## Work task
Among these entries, how many lines contain "gitee"? Say the number and nothing else.

## Records for processing
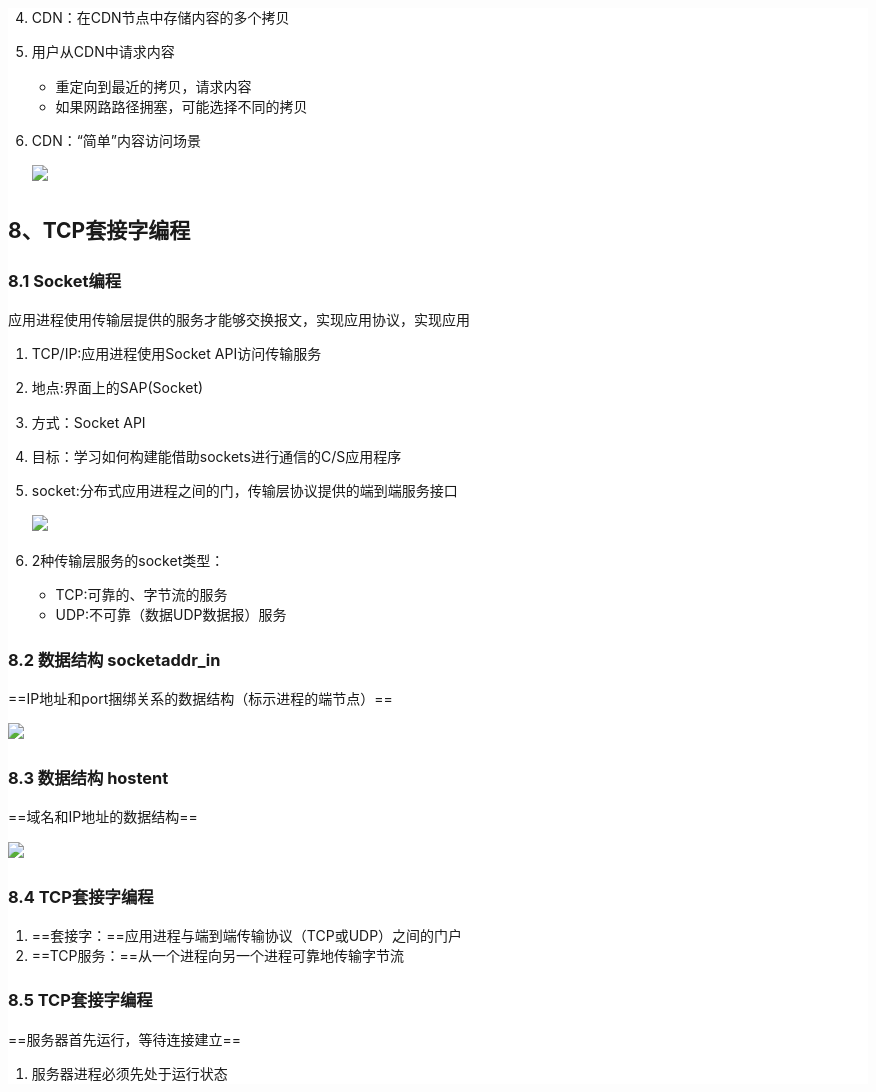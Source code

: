 4. CDN：在CDN节点中存储内容的多个拷贝

5. 用户从CDN中请求内容

   + 重定向到最近的拷贝，请求内容
   + 如果网路路径拥塞，可能选择不同的拷贝

6. CDN：“简单”内容访问场景

   ![](https://gitee.com/xatu-han-chen/computer-network-learning/raw/458f611a58607b5134f7a632fce266d2ea4a8065/%E4%B8%AD%E7%A7%91%E5%A4%A7%20%E9%83%91%E7%83%87/resource/2.7.1.png)

## 8、TCP套接字编程

### 8.1 Socket编程

应用进程使用传输层提供的服务才能够交换报文，实现应用协议，实现应用

1. TCP/IP:应用进程使用Socket API访问传输服务

2. 地点:界面上的SAP(Socket)

3. 方式：Socket API

4. 目标：学习如何构建能借助sockets进行通信的C/S应用程序

5. socket:分布式应用进程之间的门，传输层协议提供的端到端服务接口

   ![](https://gitee.com/xatu-han-chen/computer-network-learning/raw/56d2ce682327a8264d5713f4d446e5cabc19c3fc/%E4%B8%AD%E7%A7%91%E5%A4%A7%20%E9%83%91%E7%83%87/resource/2.8.1.png)

6. 2种传输层服务的socket类型：

   + TCP:可靠的、字节流的服务
   + UDP:不可靠（数据UDP数据报）服务

### 8.2 数据结构 socketaddr_in

==IP地址和port捆绑关系的数据结构（标示进程的端节点）==

![](https://gitee.com/xatu-han-chen/computer-network-learning/raw/56d2ce682327a8264d5713f4d446e5cabc19c3fc/%E4%B8%AD%E7%A7%91%E5%A4%A7%20%E9%83%91%E7%83%87/resource/2.8.2.png)

### 8.3 数据结构 hostent

==域名和IP地址的数据结构==

![](https://gitee.com/xatu-han-chen/computer-network-learning/raw/56d2ce682327a8264d5713f4d446e5cabc19c3fc/%E4%B8%AD%E7%A7%91%E5%A4%A7%20%E9%83%91%E7%83%87/resource/2.8.3.png)

### 8.4 TCP套接字编程

1. ==套接字：==应用进程与端到端传输协议（TCP或UDP）之间的门户
2. ==TCP服务：==从一个进程向另一个进程可靠地传输字节流

### 8.5 TCP套接字编程

==服务器首先运行，等待连接建立==

1. 服务器进程必须先处于运行状态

## Response
4